### Activity
Should a line below contain the word "برابر", report it.

┄┄┄┄┄┄┄┄┄┄┄┄┄┄┄┄┄┄┄┄

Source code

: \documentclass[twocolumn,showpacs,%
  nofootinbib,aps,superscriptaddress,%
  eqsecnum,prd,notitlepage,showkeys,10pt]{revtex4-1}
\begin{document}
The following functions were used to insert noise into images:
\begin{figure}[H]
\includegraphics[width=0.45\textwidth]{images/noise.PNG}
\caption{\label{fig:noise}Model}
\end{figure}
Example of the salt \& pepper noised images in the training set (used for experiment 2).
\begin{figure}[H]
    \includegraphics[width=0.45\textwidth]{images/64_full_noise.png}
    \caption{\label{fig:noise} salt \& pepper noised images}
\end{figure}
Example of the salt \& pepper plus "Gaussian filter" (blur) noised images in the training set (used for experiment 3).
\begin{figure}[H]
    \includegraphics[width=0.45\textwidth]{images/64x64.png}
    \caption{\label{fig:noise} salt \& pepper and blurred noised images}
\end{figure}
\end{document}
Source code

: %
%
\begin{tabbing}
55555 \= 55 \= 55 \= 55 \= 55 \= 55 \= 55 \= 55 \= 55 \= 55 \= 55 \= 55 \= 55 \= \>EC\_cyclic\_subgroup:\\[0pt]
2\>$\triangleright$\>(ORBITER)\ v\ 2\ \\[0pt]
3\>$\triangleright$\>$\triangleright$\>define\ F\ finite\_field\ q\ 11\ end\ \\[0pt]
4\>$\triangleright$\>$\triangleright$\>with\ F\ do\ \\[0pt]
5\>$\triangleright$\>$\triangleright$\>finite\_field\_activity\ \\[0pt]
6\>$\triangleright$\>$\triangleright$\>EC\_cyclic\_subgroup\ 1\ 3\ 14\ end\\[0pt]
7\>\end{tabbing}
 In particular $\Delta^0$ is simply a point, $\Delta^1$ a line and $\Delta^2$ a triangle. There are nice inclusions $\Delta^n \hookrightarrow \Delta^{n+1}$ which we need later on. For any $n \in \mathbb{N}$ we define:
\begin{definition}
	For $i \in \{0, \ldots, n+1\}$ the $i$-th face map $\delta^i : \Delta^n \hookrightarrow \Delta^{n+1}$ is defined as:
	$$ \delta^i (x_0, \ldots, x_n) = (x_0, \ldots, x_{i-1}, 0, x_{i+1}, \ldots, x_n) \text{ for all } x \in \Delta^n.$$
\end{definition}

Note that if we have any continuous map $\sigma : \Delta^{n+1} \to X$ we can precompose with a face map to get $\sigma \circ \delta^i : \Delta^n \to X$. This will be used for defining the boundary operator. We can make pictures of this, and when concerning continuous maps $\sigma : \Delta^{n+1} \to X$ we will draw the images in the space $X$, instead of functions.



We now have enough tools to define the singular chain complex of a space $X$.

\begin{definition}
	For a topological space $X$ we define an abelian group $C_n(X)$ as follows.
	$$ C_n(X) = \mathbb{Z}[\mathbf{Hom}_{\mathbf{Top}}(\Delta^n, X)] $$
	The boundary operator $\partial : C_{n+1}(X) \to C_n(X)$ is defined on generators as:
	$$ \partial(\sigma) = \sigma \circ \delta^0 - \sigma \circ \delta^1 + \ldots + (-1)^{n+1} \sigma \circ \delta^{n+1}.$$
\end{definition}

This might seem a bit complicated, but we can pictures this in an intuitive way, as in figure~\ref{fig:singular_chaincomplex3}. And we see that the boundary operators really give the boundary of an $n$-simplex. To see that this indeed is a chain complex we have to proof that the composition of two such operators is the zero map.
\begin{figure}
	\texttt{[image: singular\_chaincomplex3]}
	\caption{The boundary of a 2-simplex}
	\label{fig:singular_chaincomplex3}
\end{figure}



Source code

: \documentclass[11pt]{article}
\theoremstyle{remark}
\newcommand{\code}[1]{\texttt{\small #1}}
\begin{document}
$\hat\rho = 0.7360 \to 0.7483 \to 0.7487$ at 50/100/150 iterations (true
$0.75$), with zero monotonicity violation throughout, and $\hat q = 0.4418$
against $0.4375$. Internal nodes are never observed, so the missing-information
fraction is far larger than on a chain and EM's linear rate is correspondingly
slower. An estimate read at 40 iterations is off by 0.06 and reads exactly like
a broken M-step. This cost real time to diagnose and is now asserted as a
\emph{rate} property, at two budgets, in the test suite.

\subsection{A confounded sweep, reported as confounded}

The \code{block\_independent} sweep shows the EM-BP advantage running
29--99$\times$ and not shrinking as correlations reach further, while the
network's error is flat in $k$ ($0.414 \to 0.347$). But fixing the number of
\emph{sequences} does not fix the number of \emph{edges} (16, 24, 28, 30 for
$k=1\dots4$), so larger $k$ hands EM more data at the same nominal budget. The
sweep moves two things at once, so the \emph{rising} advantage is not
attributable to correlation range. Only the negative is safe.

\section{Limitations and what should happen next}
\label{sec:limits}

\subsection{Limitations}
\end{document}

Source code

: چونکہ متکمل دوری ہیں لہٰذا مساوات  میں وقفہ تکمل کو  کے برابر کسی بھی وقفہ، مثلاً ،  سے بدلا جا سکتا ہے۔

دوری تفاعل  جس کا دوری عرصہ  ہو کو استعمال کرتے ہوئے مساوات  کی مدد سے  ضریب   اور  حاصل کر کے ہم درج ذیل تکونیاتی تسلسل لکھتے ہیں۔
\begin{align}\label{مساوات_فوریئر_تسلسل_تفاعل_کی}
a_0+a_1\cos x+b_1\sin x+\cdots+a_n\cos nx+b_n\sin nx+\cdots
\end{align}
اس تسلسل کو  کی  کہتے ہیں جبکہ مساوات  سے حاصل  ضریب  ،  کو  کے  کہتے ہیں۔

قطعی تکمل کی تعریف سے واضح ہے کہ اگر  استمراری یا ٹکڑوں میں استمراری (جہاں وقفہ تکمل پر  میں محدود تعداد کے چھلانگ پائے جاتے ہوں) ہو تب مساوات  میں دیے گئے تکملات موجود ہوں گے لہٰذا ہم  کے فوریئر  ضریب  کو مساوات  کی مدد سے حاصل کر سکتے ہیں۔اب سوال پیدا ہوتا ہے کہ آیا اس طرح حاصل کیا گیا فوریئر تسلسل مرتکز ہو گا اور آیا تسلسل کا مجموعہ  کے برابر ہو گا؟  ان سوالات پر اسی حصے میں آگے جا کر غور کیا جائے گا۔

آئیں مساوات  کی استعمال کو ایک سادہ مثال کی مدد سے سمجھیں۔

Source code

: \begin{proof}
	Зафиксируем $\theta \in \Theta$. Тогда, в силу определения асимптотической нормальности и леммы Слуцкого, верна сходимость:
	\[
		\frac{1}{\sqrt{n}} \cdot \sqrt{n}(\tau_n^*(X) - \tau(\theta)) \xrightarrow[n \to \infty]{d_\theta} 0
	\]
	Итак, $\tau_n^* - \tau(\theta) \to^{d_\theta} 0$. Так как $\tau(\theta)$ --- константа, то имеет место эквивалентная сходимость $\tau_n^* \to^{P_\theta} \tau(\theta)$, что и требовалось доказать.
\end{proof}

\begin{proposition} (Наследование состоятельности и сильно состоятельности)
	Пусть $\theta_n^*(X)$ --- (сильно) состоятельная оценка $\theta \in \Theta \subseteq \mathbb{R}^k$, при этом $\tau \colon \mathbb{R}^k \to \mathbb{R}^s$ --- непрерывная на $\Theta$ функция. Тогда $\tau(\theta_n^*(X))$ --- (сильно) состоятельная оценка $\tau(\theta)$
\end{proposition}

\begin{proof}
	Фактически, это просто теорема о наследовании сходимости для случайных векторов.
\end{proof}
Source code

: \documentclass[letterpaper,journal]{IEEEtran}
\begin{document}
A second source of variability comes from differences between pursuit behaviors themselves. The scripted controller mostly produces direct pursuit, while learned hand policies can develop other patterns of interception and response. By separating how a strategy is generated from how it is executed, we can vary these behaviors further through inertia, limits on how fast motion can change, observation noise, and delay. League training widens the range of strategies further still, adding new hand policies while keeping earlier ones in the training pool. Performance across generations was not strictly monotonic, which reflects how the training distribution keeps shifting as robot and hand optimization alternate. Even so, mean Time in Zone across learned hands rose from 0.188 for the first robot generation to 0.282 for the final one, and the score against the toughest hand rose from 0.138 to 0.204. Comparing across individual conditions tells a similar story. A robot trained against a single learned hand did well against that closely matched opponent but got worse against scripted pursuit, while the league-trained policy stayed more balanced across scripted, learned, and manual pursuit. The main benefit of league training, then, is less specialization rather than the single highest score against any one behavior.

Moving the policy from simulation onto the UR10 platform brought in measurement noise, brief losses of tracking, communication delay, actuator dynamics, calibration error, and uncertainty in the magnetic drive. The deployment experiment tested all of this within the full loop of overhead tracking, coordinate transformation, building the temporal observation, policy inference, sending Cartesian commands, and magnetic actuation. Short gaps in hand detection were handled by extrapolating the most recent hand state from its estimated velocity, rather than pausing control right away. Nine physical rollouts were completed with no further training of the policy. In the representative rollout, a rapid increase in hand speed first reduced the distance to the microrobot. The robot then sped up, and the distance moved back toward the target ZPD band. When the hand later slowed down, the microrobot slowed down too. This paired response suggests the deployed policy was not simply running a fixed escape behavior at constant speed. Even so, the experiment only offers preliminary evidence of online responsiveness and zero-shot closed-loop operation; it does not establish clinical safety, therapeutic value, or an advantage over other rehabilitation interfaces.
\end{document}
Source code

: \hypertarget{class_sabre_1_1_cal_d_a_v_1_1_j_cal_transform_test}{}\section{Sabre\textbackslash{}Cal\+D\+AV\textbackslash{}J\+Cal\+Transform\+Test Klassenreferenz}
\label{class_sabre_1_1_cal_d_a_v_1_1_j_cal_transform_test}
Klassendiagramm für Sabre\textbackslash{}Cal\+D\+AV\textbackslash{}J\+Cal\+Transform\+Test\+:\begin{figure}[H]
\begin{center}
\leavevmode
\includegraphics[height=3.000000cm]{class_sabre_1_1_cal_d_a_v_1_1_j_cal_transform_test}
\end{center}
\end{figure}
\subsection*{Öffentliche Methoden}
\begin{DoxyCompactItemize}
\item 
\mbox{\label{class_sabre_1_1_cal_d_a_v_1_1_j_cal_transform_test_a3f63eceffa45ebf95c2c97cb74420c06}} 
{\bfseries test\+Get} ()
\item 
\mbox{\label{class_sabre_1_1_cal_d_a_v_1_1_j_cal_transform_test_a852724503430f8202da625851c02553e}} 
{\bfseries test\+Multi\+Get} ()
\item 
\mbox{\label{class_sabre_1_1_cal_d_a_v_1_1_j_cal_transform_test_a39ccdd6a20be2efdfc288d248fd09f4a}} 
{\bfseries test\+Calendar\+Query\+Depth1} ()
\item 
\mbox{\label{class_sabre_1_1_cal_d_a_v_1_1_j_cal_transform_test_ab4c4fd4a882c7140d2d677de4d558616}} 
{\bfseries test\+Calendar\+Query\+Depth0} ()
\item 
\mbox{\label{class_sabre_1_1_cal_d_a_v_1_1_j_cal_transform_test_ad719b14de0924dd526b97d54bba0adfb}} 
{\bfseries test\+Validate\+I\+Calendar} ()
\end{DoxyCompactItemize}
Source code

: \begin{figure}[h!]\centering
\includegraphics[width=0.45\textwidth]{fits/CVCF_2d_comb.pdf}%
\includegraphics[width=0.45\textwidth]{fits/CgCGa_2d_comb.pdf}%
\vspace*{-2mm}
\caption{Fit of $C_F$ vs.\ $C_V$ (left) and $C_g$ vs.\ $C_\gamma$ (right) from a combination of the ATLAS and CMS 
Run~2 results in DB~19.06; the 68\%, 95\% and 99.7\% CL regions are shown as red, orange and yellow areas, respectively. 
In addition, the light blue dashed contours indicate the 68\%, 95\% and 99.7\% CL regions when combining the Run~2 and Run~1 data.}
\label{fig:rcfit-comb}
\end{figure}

┄┄┄┄┄┄┄┄┄┄┄┄┄┄┄┄┄┄┄┄

### Exercise response
: چونکہ متکمل دوری ہیں لہٰذا مساوات  میں وقفہ تکمل کو  کے برابر کسی بھی وقفہ، مثلاً ،  سے بدلا جا سکتا ہے۔
قطعی تکمل کی تعریف سے واضح ہے کہ اگر  استمراری یا ٹکڑوں میں استمراری (جہاں وقفہ تکمل پر  میں محدود تعداد کے چھلانگ پائے جاتے ہوں) ہو تب مساوات  میں دیے گئے تکملات موجود ہوں گے لہٰذا ہم  کے فوریئر  ضریب  کو مساوات  کی مدد سے حاصل کر سکتے ہیں۔اب سوال پیدا ہوتا ہے کہ آیا اس طرح حاصل کیا گیا فوریئر تسلسل مرتکز ہو گا اور آیا تسلسل کا مجموعہ  کے برابر ہو گا؟  ان سوالات پر اسی حصے میں آگے جا کر غور کیا جائے گا۔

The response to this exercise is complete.